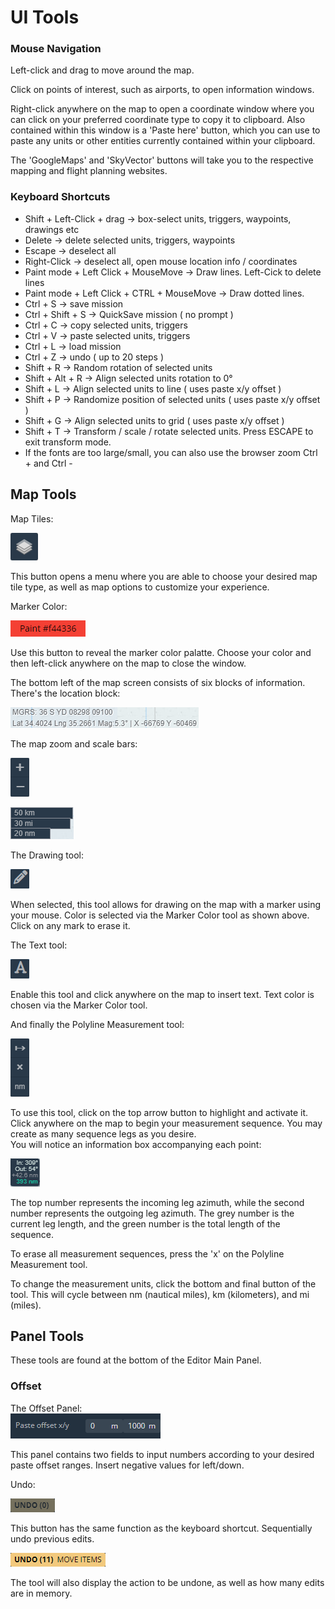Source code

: 
# UI Tools
  
### Mouse Navigation

Left-click and drag to move around the map. 
  
Click on points of interest, such as airports, to open information windows.  
  
Right-click anywhere on the map to open a coordinate window where you can click on your preferred coordinate type to copy it to clipboard. Also contained within this window is a 'Paste here' button, which you can use to paste any units or other entities currently contained within your clipboard.

The 'GoogleMaps' and 'SkyVector' buttons will take you to the respective mapping and flight planning websites.

### Keyboard Shortcuts

- Shift + Left-Click + drag -> box-select units, triggers, waypoints, drawings etc
- Delete -> delete selected units, triggers, waypoints
- Escape -> deselect all
- Right-Click -> deselect all, open mouse location info / coordinates
- Paint mode + Left Click + MouseMove -> Draw lines. Left-Cick to delete lines
- Paint mode + Left Click + CTRL + MouseMove -> Draw dotted lines.
- Ctrl + S -> save mission
- Ctrl + Shift + S -> QuickSave mission ( no prompt )
- Ctrl + C -> copy selected units, triggers
- Ctrl + V -> paste selected units, triggers
- Ctrl + L -> load mission
- Ctrl + Z -> undo ( up to 20 steps )
- Shift + R -> Random rotation of selected units
- Shift + Alt + R -> Align selected units rotation to 0°
- Shift + L -> Align selected units to line ( uses paste x/y offset )
- Shift + P -> Randomize position of selected units ( uses paste x/y offset )
- Shift + G -> Align selected units to grid ( uses paste x/y offset )
- Shift + T -> Transform / scale / rotate selected units. Press ESCAPE to exit transform mode.
- If the fonts are too large/small, you can also use the browser zoom Ctrl +  and Ctrl -

## Map Tools

Map Tiles:  
  
![MapTiles](./images/MapTiles.png)  
  
This button opens a menu where you are able to choose your desired map tile type, as well as map options to customize your experience.  
  
Marker Color: 
  
![Marker](./images/Marker.png)
  
Use this button to reveal the marker color palatte. Choose your color and then left-click anywhere on the map to close the window.
  
The bottom left of the map screen consists of six blocks of information.
There's the location block:

![Coordinates](./images/Coordinates.png)  
  
The map zoom and scale bars:

![Zoom](./images/Zoom.png)  
  
![Scale](./images/Scale.png)  

The Drawing tool:

![Draw](./images/Draw.png)

When selected, this tool allows for drawing on the map with a marker using your mouse. Color is selected via the Marker Color tool as shown above. Click on any mark to erase it.

The Text tool:

![Text](./images/Text.png)

Enable this tool and click anywhere on the map to insert text. Text color is chosen via the Marker Color tool.
  
And finally the Polyline Measurement tool:

![Poly](./images/Poly.png)  
  
To use this tool, click on the top arrow button to highlight and activate it. Click anywhere on the map to begin your measurement sequence. You may create as many sequence legs as you desire.  
You will notice an information box accompanying each point:

![WaypointInfo](./images/WaypointInfo.png)  
  
The top number represents the incoming leg azimuth, while the second number represents the outgoing leg azimuth.
The grey number is the current leg length, and the green number is the total length of the sequence.  
  
To erase all measurement sequences, press the 'x' on the Polyline Measurement tool.  
  
To change the measurement units, click the bottom and final button of the tool. This will cycle between nm (nautical miles), km (kilometers), and mi (miles).  
  

## Panel Tools

These tools are found at the bottom of the Editor Main Panel.

### Offset

The Offset Panel:  
![Offset](./images/Offset.png)  
  
This panel contains two fields to input numbers according to your desired paste offset ranges. Insert negative values for left/down.

Undo:

![Undo](./images/Undo.png)

This button has the same function as the keyboard shortcut. Sequentially undo previous edits.

![Undo2](./images/Undo2.png)

The tool will also display the action to be undone, as well as how many edits are in memory.
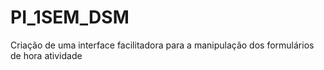 # PI_1SEM_DSM
Criação de uma interface facilitadora para a manipulação dos formulários de hora atividade
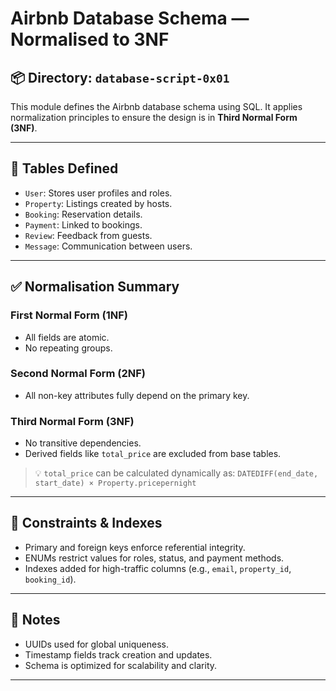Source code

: # Airbnb Database Schema — Normalised to 3NF

## 📦 Directory: `database-script-0x01`
This module defines the Airbnb database schema using SQL. It applies normalization principles to ensure the design is in **Third Normal Form (3NF)**.

---

## 🧱 Tables Defined
- `User`: Stores user profiles and roles.
- `Property`: Listings created by hosts.
- `Booking`: Reservation details.
- `Payment`: Linked to bookings.
- `Review`: Feedback from guests.
- `Message`: Communication between users.

---

## ✅ Normalisation Summary

### First Normal Form (1NF)
- All fields are atomic.
- No repeating groups.

### Second Normal Form (2NF)
- All non-key attributes fully depend on the primary key.

### Third Normal Form (3NF)
- No transitive dependencies.
- Derived fields like `total_price` are excluded from base tables.

> 💡 `total_price` can be calculated dynamically as:
> `DATEDIFF(end_date, start_date) × Property.pricepernight`

---

## 🔐 Constraints & Indexes
- Primary and foreign keys enforce referential integrity.
- ENUMs restrict values for roles, status, and payment methods.
- Indexes added for high-traffic columns (e.g., `email`, `property_id`, `booking_id`).

---

## 🧠 Notes
- UUIDs used for global uniqueness.
- Timestamp fields track creation and updates.
- Schema is optimized for scalability and clarity.

---

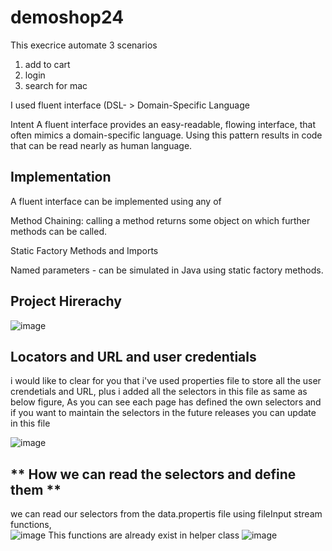 # demoshop24

This execrice automate 3 scenarios 
1. add to cart 
2. login 
3. search for mac 

I used fluent interface (DSL- > Domain-Specific Language 

Intent
   A fluent interface provides an easy-readable, flowing interface, that often mimics a 
   domain-specific language. Using this pattern results in code that can be read nearly as human language.

Implementation
------------------------------
A fluent interface can be implemented using any of

Method Chaining: calling a method returns some object on which further methods can be called.

Static Factory Methods and Imports

Named parameters - can be simulated in Java using static factory methods.

**Project Hirerachy**
-----------------------------
![image](https://user-images.githubusercontent.com/20645322/118985331-a595ae00-b97e-11eb-90cd-e4d344163411.png)

**Locators and URL and user credentials**
------------------------------------------

i would like to clear for you that i've used properties file to store all the user crendetials and URL, plus i added all the selectors in this file as same as below figure, As you can see each page has defined the own selectors and if you want to maintain the selectors in the future releases you can update in this file

![image](https://user-images.githubusercontent.com/20645322/119003056-b699eb80-b98d-11eb-869f-bacc613d7b50.png)

** How we can read the selectors and define them **
-------------------------------------------------------
we can read our selectors from the data.propertis file using fileInput stream functions,  
![image](https://user-images.githubusercontent.com/20645322/119003564-1c867300-b98e-11eb-94ac-38977e17760d.png)
This functions are already exist in helper class
![image](https://user-images.githubusercontent.com/20645322/119004000-77b86580-b98e-11eb-8cb4-3324a8c21a8c.png)



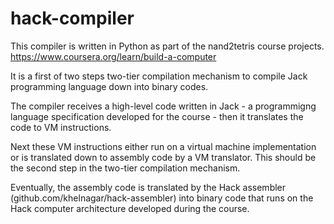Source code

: # hack-compiler

This compiler is written in Python as part of the nand2tetris course projects.
https://www.coursera.org/learn/build-a-computer

It is a first of two steps two-tier compilation mechanism to compile Jack programming language down into binary codes. 

The compiler receives a high-level code written in Jack - a programmigng language specification developed for the course - then it translates the code to VM instructions.

Next these VM instructions either run on a virtual machine implementation or is translated down to assembly code by a VM translator. This should be the second step in the two-tier compilation mechanism.

Eventually, the assembly code is translated by the Hack assembler (github.com/khelnagar/hack-assembler) into binary code that runs on the Hack computer architecture developed during the course.

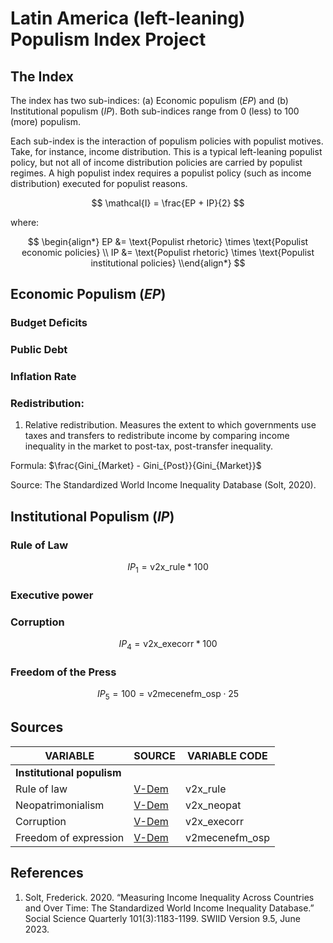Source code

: # Latin America (left-leaning) Populism Index Project

## The Index

The index has two sub-indices: (a) Economic populism $(EP)$ and (b) Institutional populism $(IP)$. Both sub-indices range from 0 (less) to 100 (more) populism.

Each sub-index is the interaction of populism policies with populist motives. Take, for instance, income distribution. This is a typical left-leaning populist policy, but not all of income distribution policies are carried by populist regimes. A high populist index requires a populist policy (such as income distribution) executed for populist reasons.

$$
\mathcal{I} = \frac{EP + IP}{2}
$$

where:

$$
\begin{align*}
EP &= \text{Populist rhetoric} \times \text{Populist economic policies} \\
IP &= \text{Populist rhetoric} \times \text{Populist institutional policies}
\\end{align*}
$$

## Economic Populism $(EP$)

### Budget Deficits

### Public Debt

### Inflation Rate

### Redistribution:

1) Relative redistribution. Measures the extent to which governments use taxes and transfers to redistribute income by comparing income inequality in the market to post-tax, post-transfer inequality.

Formula: $\frac{Gini_{Market} - Gini_{Post}}{Gini_{Market}}$

Source: The Standardized World Income Inequality Database (Solt, 2020). 

## Institutional Populism $(IP)$

### Rule of Law

$$
IP_1 = \text{v2x_rule} * 100
$$

<!--
V-Dem rule of law components:
1. Compliance with high court                    - v2juhccomp
2. Complance with judiciary                      - v2jucomp
3. High court independence                       - v2juhcind
4. Lower court independence                      - v2juncind
5. Transparent laws with predictable enforcement - v2cltrnslw
6. Access to justice for men                     - v2clacjstm
7. Access to justice for women                   - v2clacjstw
8. Judicial accountability                       - v2juaccnt
9. Judicial corruption decision                  - v2jucorrde
10. Public sector corrupt exchanges              - v2xcrptps
11. Public sector theft                          - v2xthftps
12. Executive bribery and corrupt exchanges      - v2exbribe
13. Executive embezzlement and theft             - v2exembez

-->

### Executive power

<!--
V-Dem neopatrimonialism components:
1. Vote buyins - v2elvotbuy
2. Particularistic vs public goods                    - v2dlencmps
3. Party linkages                                     - v2psprlnks
4. Executive respects constitution                    - v2exrescon
5. Executive oversight                                - v2lgotovst
6. Legislature controls resources                     - v2lgfunds
7. Legislature investigates the executive in practice - v2lginvstp
8. High court independence                            - V2juhcind
9. Low court independence                             - v2juhcind
10. Compliance with high court                        - v2juhccomp
11. Compliance with judiciary                         - v2jucomp
12. Electoral managemente body autonomy               - v2elembaut
13. Executive embezzlement and theft                  - v2exembez
14. Executive bribes and corrput charges              - v2exbribe
15. Legislative corruption                            - v2lgcrrpt
16. Judicial corruption                               - v2jucorrde
-->

### Corruption

$$
IP_4 = \text{v2x_execorr} * 100
$$

<!--
V-Dem executive corruption components:
1. Executive bribery      - v2exbribe
2. Executive embezzelment - v2xembez
-->

### Freedom of the Press

$$
IP_5 = 100 = \text{v2mecenefm_osp} \cdot 25
$$

## Sources

| VARIABLE                   | SOURCE        | VARIABLE CODE  |
| -------------------------- | ------------  | -------------- |
| **Institutional populism** |               |                |
| Rule of law                | [V-Dem][VDEM] | v2x_rule       |
| Neopatrimonialism          | [V-Dem][VDEM] | v2x_neopat     |
| Corruption                 | [V-Dem][VDEM] | v2x_execorr    |
| Freedom of expression      | [V-Dem][VDEM] | v2mecenefm_osp |



## References 
1. Solt, Frederick. 2020. “Measuring Income Inequality Across Countries and Over Time: The Standardized World Income Inequality Database.” Social Science Quarterly 101(3):1183-1199. SWIID Version 9.5, June 2023.



<!-- HYPERLINKS -->

[VDEM]: <https://www.v-dem.net/data/the-v-dem-dataset/>

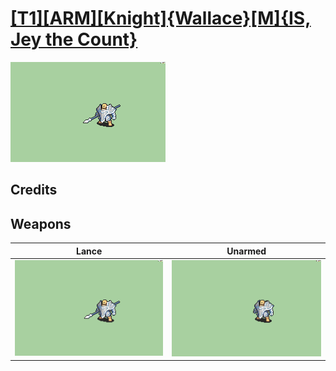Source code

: # [\[T1\]\[ARM\]\[Knight\]{Wallace}\[M\]{IS, Jey the Count}](./)

<img src="./2.%20Lance/Lance_000.png" alt="[T1][ARM][Knight]{Wallace}[M]{IS, Jey the Count} standing" />

## Credits



## Weapons


|Lance |Unarmed |
|  :---: | :---: |
| <img alt="Lance animation" src="./2.%20Lance/Lance.gif" /> | <img alt="Unarmed animation" src="./8.%20Unarmed/Unarmed.gif" /> |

- [WORK ORDER]
What you give back should be exactly the lines from the line holding "2. Executive embezzelment - v2xembez" through the final line of the material, both ends included, and please leave out the pictures.

- [SOLUTION BELOW]
2. Executive embezzelment - v2xembez
-->

### Freedom of the Press

$$
IP_5 = 100 = \text{v2mecenefm_osp} \cdot 25
$$

## Sources

| VARIABLE                   | SOURCE        | VARIABLE CODE  |
| -------------------------- | ------------  | -------------- |
| **Institutional populism** |               |                |
| Rule of law                | [V-Dem][VDEM] | v2x_rule       |
| Neopatrimonialism          | [V-Dem][VDEM] | v2x_neopat     |
| Corruption                 | [V-Dem][VDEM] | v2x_execorr    |
| Freedom of expression      | [V-Dem][VDEM] | v2mecenefm_osp |



## References 
1. Solt, Frederick. 2020. “Measuring Income Inequality Across Countries and Over Time: The Standardized World Income Inequality Database.” Social Science Quarterly 101(3):1183-1199. SWIID Version 9.5, June 2023.



<!-- HYPERLINKS -->

[VDEM]: <https://www.v-dem.net/data/the-v-dem-dataset/>

Source code

: # [\[T1\]\[ARM\]\[Knight\]{Wallace}\[M\]{IS, Jey the Count}](./)

<img src="./2.%20Lance/Lance_000.png" alt="[T1][ARM][Knight]{Wallace}[M]{IS, Jey the Count} standing" />

## Credits



## Weapons


|Lance |Unarmed |
|  :---: | :---: |
| <img alt="Lance animation" src="./2.%20Lance/Lance.gif" /> | <img alt="Unarmed animation" src="./8.%20Unarmed/Unarmed.gif" /> |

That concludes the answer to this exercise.